Хлопнув ладонью по стопке тетрадей, я говорю:

— Ты рассуждаешь об этом так, словно прочел каждое слово. Может, ты даже в чем-то и прав, но не слишком ли поспешно с твоей стороны обрушивать на меня кучу предположений, делая вид, будто это не предположения, а факты? Может, ты все-таки изволишь немного потрудиться и прочесть эти записи?

Арон откидывается на спинку стула и решает в конце концов улыбнуться, причем его улыбка не кажется печальной или задумчивой, как обычно, а, скорее, хитрой и наглой. Я берусь даже утверждать, будто Арон сияет во все лицо. Он даже подмигивает, сейчас я узнаю почему, так и кажется, будто он изобрел некий метод, с помощью которого может сделать меня вполне безопасным и наконец-то заставить молчать.

— Ну ладно, — говорит Арон.

Шутки ради можно допустить, будто все, что он рассказал, было сказано мне в угоду и представляет собой полнейший вздор. Можно допустить, что я добросовестно записывал все его слова и мои записи могли бы с тем же успехом быть его собственными. Но если так оно и есть, если там записана его собственная история, к чему ее читать? Он же и без того знает ее наизусть, а чисто литературный интерес, как мне должно быть хорошо известно, у него полностью отсутствует.
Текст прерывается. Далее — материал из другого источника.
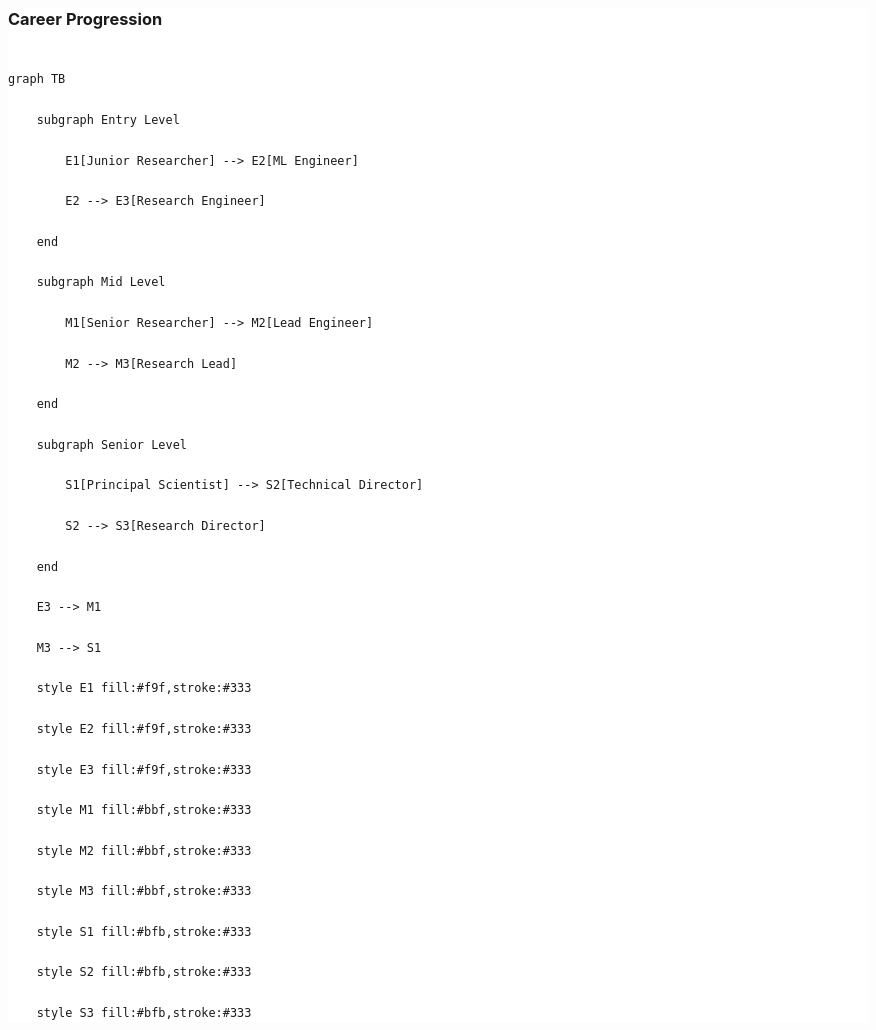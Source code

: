 ### Career Progression

```mermaid

graph TB

    subgraph Entry Level

        E1[Junior Researcher] --> E2[ML Engineer]

        E2 --> E3[Research Engineer]

    end

    subgraph Mid Level

        M1[Senior Researcher] --> M2[Lead Engineer]

        M2 --> M3[Research Lead]

    end

    subgraph Senior Level

        S1[Principal Scientist] --> S2[Technical Director]

        S2 --> S3[Research Director]

    end

    E3 --> M1

    M3 --> S1

    style E1 fill:#f9f,stroke:#333

    style E2 fill:#f9f,stroke:#333

    style E3 fill:#f9f,stroke:#333

    style M1 fill:#bbf,stroke:#333

    style M2 fill:#bbf,stroke:#333

    style M3 fill:#bbf,stroke:#333

    style S1 fill:#bfb,stroke:#333

    style S2 fill:#bfb,stroke:#333

    style S3 fill:#bfb,stroke:#333

```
Я не могу найти убедительное возражение, во всяком случае, не могу сразу, но, на взгляд Арона, я еще не добит. И в таких ситуациях он не ведает жалости, а потому вынимает из рукава последнюю карту, причем глазами дает мне понять, что лично он считает эту карту козырным тузом. Итак, желаю ли я по-прежнему, чтобы он прочел эту историю, дабы потом заверить меня, как он мной доволен? Это невозможно по ряду причин. Во-первых, он отнюдь не специалист по записанным историям, скорее уж дилетант, склонный к примитивным выводам, а во-вторых, он и не судья в этом деле. Мне следует точно продумать, чего я от него хочу. Возможно, я испытываю не высказанное вслух желание заставить его авторизовать рукопись, но этого он мне никак не советует. Потому что, если мы пойдем этим путем, нам вовек не кончить, а я навряд ли задался такой целью.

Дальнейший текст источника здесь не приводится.